Commission Executive Director Brandon Wood said the report would likely be processed in a day or two. The jail will continue to be inspected annually, he said, and any deaths that happen while inmates are in custody still need to be reported to the jail standards commission.
“Every time there’s a death in custody or serious incident, there’s a review to see if there are any violation of administrative rules,” Wood said. “You could be certified one day and report a death in custody the next and [if there’s a violation,] you can be decertified that next day.”
The Bexar County jail reported inmate deaths to the jail standards commission while it was out of compliance. Between December 2018 and August 2019, nine inmates died while in custody, six of whom died while the jail was noncompliant with state commission standards.

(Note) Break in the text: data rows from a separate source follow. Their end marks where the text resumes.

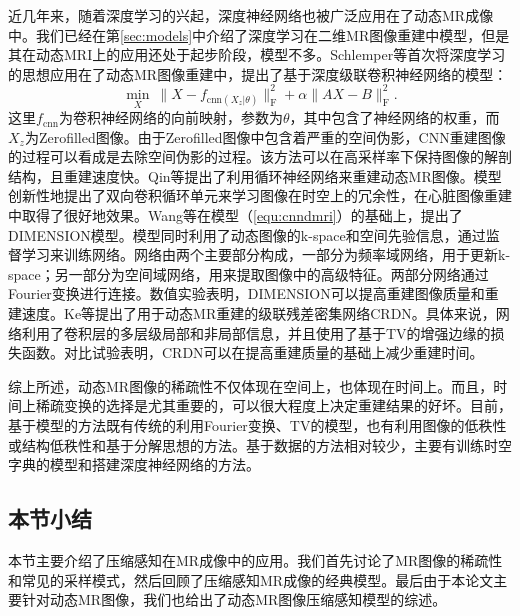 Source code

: 近几年来，随着深度学习的兴起，深度神经网络也被广泛应用在了动态MR成像中。我们已经在第\ref{sec:models}中介绍了深度学习在二维MR图像重建中模型，但是其在动态MRI上的应用还处于起步阶段，模型不多。Schlemper等\cite{schlemper2017deep}首次将深度学习的思想应用在了动态MR图像重建中，提出了基于深度级联卷积神经网络的模型：
\begin{equation}
	\min_X \ \|X-f_{\mathrm{cnn}(X_z|\theta)}\|_\mathrm{F}^2+\alpha\|AX-B\|^2_\mathrm{F}.
	\label{equ:cnndmri}
\end{equation}
这里$f_{\mathrm{cnn}}$为卷积神经网络的向前映射，参数为$\theta$，其中包含了神经网络的权重，而$X_z$为Zerofilled图像。由于Zerofilled图像中包含着严重的空间伪影，CNN重建图像的过程可以看成是去除空间伪影的过程。该方法可以在高采样率下保持图像的解剖结构，且重建速度快。Qin等\cite{qin2018convolutional}提出了利用循环神经网络来重建动态MR图像。模型创新性地提出了双向卷积循环单元来学习图像在时空上的冗余性，在心脏图像重建中取得了很好地效果。Wang\cite{wang2018dimension}等在模型（\ref{equ:cnndmri}）的基础上，提出了DIMENSION模型。模型同时利用了动态图像的k-space和空间先验信息，通过监督学习来训练网络。网络由两个主要部分构成，一部分为频率域网络，用于更新k-space；另一部分为空间域网络，用来提取图像中的高级特征。两部分网络通过Fourier变换进行连接。数值实验表明，DIMENSION可以提高重建图像质量和重建速度。Ke等\cite{ke2019crdn}提出了用于动态MR重建的级联残差密集网络CRDN。具体来说，网络利用了卷积层的多层级局部和非局部信息，并且使用了基于TV的增强边缘的损失函数。对比试验表明，CRDN可以在提高重建质量的基础上减少重建时间。

综上所述，动态MR图像的稀疏性不仅体现在空间上，也体现在时间上。而且，时间上稀疏变换的选择是尤其重要的，可以很大程度上决定重建结果的好坏。目前，基于模型的方法既有传统的利用Fourier变换、TV的模型，也有利用图像的低秩性或结构低秩性和基于分解思想的方法。基于数据的方法相对较少，主要有训练时空字典的模型和搭建深度神经网络的方法。

\subsection{本节小结}
本节主要介绍了压缩感知在MR成像中的应用。我们首先讨论了MR图像的稀疏性和常见的采样模式，然后回顾了压缩感知MR成像的经典模型。最后由于本论文主要针对动态MR图像，我们也给出了动态MR图像压缩感知模型的综述。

The jail also has struggled with unplanned releases of inmates, though Salazar emphasized that mistaken releases were not a result of the jail’s failure, but of the release process.
“While it’s been certainly negligence on the part of individual employees, it’s a matter of making sure that we’re tightening down our training procedures,” he said.
Because many people and agencies are involved with release paperwork, everyone in the assembly line needs to be aware of the procedures, he said.
“When you touch that work product so many times, you need to know and be fully aware that any little mistake on your part can affect the next person or the next person after them,” he said. “And so we’re needing to make sure that we are doing our best to tighten that pipeline up as much as possible, not just within our own agency, but within others.”
As part of the sheriff’s office’s efforts to stay in compliance, Salazar hired a deputy chief in detention administration at the end of October. Jaime Rios is one of three jail administrators on staff, and Salazar plans to announce Rios’ new role as chief of compliance and support soon, which means Rios will focus on keeping the jail in compliance. Joel Janssen will continue as chief of operations at the jail, while Avery Walker will oversee the two of them as jail superintendent.
“That’s a really good mix we have there – of people, of skill sets, and of personalities and everything,” Salazar said. “Without overdramatizing it, I have what I consider to be a dream team.”
As the jail continues to manage roughly 4,100 inmates, Salazar said that his office will look for ways to divert people, such as those charged with nonviolent misdemeanors, from jail if possible.
“I’m a big fan of using our jail space for what it’s intended for,” Salazar said. “It’s intended to keep society safe. It’s not intended to lock [people] up and throw away the key indefinitely. That not what we’re here for.”